# Regional muay thai



## brokenbonz (Dec 18, 2005)

does anybody knows a way to clarify the differences among systems such as muay chaya, muay korat etc? are those systems still practiced or are most of them blended in modern-day muay thai?


----------



## AdrenalineJunky (Dec 19, 2005)

brokenbonz said:
			
		

> does anybody knows a way to clarify the differences among systems such as muay chaya, muay korat etc? are those systems still practiced or are most of them blended in modern-day muay thai?


 
Yes and yes. Here's some info that jives with the research I've done. It's quick and easy. Otherwise we get into cambodian influence, burmese influences, indonesian influences, etc., and that is a lot of typing. This sums it up pretty well, while not contrasting to the research I've done. 

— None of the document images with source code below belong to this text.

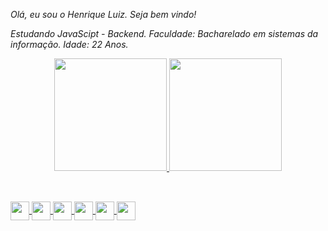 

_Olá, eu sou o Henrique Luiz. Seja bem vindo!_

_Estudando JavaScipt - Backend. Faculdade: Bacharelado em sistemas da informação. Idade: 22 Anos._


<div align="center">
<a href="https://github.com/victorbeppler">
<img height="180em" src="https://github-readme-stats-victorbeppler.vercel.app/api?username=henriqueluizp&show_icons=true&theme=dark#gh-dark-mode-only"/>
<img height="180em" src="https://github-readme-stats-victorbeppler.vercel.app/api/top-langs/?username=henriqueluizp&layout=compact&theme=dark"/>
<!--START_SECTION:waka-->

<!--END_SECTION:waka-->
</div>

##

<div style="display: inline_block">
<br>
<img align="center" height="30" width="30" src="https://icongr.am/devicon/javascript-original.svg?size=148&color=currentColor" />
<img align="center" height="30" width="30" src="https://icongr.am/devicon/java-original-wordmark.svg?size=148&color=currentColor" />
<img align="center" height="30" width="30" src="https://icongr.am/devicon/c-original.svg?size=148&color=currentColor" />
<img align="center" height="30" width="30" src="https://cdn.jsdelivr.net/gh/devicons/devicon/icons/nodejs/nodejs-plain.svg" />
<img align="center" height="30" width="30" src="https://cdn.jsdelivr.net/gh/devicons/devicon/icons/html5/html5-original.svg" />
<img align="center" height="30" width="30" src="https://cdn.jsdelivr.net/gh/devicons/devicon/icons/css3/css3-original.svg" />
</div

http://www.ancientmuaythai.com/styles/muay_thai.htm


----------



## brokenbonz (Dec 20, 2005)

AdrenalineJunky said:
			
		

> Yes and yes. Here's some info that jives with the research I've done. It's quick and easy. Otherwise we get into cambodian influence, burmese influences, indonesian influences, etc., and that is a lot of typing. This sums it up pretty well, while not contrasting to the research I've done.
> 
> http://www.ancientmuaythai.com/styles/muay_thai.htm


 
pretty cool site man, thanx


----------



## AdrenalineJunky (Dec 21, 2005)

brokenbonz said:
			
		

> pretty cool site man, thanx


 
That's what I'm here for.


----------